Namun jangan salah, keringanan fiskal berupa Peraturan Menteri Keuangan (PMK) yang keluar pada 27 Agustus itu juga tidak ringan. Pemanis itu hanya diberikan bagi kontraktor yangz bersedia menggarap green field--lapangan migas yang masuk kategori areal baru.

Apa saja yang tertuang dalam PMK No.122/PMK.03/2019? Otoritas fiskal membagi fasilitas fiskal itu dalam bentuk dua tahapan produksi. Pertama, barang kena pajak (BKP) tertentu, jasa kena pajak (JKP) tertentu, maupun BKP tak berwujud yang terkait dengan operasi perminyakan di tahap eksplorasi tak dipungut PPN dan PPnBM.

Tak hanya itu, pemerintah juga mengurangi hingga 100% Pajak Bumi dan Bangunan (PBB) dari PBB Migas terutang yang tercantum dalam SPT terutang.

Kedua, fasilitas fiskal berupa pembebasan PPN dan PPnBM serta pengurangan PBB migas hingga 100% yang berlaku pada tahap eksplorasi tersebut juga masih dapat dinikmati dalam tahap eksploitasi.

Hanya saja, dalam tahap eksploitasi, pemberian fasilitas fiskal baik pembebasan PPN dan PPnBM bagi BKP, JKP, maupun BKP tak berwujud yang diimpor maupun yang tidak, penentuannya akan disesuaikan dengan pertimbangan nilai keekonomian proyek oleh Kementerian ESDM.

Namun demikian, pertimbangan keekonomian proyek tersebut hanya diberikan bagi kontraktor yang tidak dapat mencapai Internal Rate of Return berdasarkan perhitungan keekonomian dalam suatu periode Kontrak Bagi Hasil.

Termasuk kontraktor yang memiliki wilayah kerja yang mencakup lima aspek. Pertama, wilayah kerja di laut dalam. Kedua, memiliki potensi hydrocarbon yang berada pada kedalaman reservoir yang berkarakteristik high pressure; high temperature; atau high impurities yang memiliki kandungan karbondioksida (C02) atau kandungan hidrogen sulfida (H2S).

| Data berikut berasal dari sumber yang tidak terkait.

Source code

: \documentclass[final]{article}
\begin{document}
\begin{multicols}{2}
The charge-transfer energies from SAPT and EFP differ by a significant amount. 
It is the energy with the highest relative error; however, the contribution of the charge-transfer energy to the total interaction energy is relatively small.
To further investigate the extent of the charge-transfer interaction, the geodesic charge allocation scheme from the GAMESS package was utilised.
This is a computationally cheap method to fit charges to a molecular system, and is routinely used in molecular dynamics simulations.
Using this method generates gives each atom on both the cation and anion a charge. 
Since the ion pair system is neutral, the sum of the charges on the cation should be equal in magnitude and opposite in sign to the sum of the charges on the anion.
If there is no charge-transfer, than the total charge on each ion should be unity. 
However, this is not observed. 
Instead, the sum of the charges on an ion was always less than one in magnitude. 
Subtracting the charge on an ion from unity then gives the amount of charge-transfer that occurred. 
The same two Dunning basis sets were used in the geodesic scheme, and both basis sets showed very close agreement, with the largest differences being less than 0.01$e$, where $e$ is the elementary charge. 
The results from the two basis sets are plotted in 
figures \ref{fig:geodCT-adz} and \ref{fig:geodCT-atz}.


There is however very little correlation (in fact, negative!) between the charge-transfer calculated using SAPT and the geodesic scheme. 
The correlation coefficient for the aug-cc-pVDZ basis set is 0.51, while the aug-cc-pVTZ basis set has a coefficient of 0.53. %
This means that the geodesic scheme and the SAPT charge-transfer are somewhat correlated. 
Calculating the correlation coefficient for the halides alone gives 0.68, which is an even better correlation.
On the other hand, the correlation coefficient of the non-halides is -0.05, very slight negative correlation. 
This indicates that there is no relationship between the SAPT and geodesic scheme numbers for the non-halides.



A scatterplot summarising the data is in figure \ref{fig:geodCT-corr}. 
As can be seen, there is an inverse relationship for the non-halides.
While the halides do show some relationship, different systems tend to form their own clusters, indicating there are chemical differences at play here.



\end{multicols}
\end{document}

Ketiga, berada di suatu wilayah yang keberadaan infrastruktur penunjang migasnya masih terbatas, berlokasi di offshore, dan sama sekali belum tersedia infrastruktur penunjang; atau berlokasi di onshore dan sama sekali belum tersedia infrastruktur penunjang. Keempat, merupakan pengembangan lapangan secondary dan lapangan tertiary. Kelima, merupakan pengembangan lapangan unconventional.

Tak dipungkiri, tidak lagi ditemukannya cadangan migas skala besar dalam beberapa puluh tahun terakhir, dan konsumsi energi yang semakin besar membuat sektor industri migas perlu mendapat perhatian khusus.

Disebut-sebut, sektor migas tetap akan menjadi energi di dunia dalam 30 tahun ke depan. Dan, porsinya, meskipun penggunaan energi baru dan terbarukan terus didorong, penggunaan migas masih cukup besar, yakni 30%.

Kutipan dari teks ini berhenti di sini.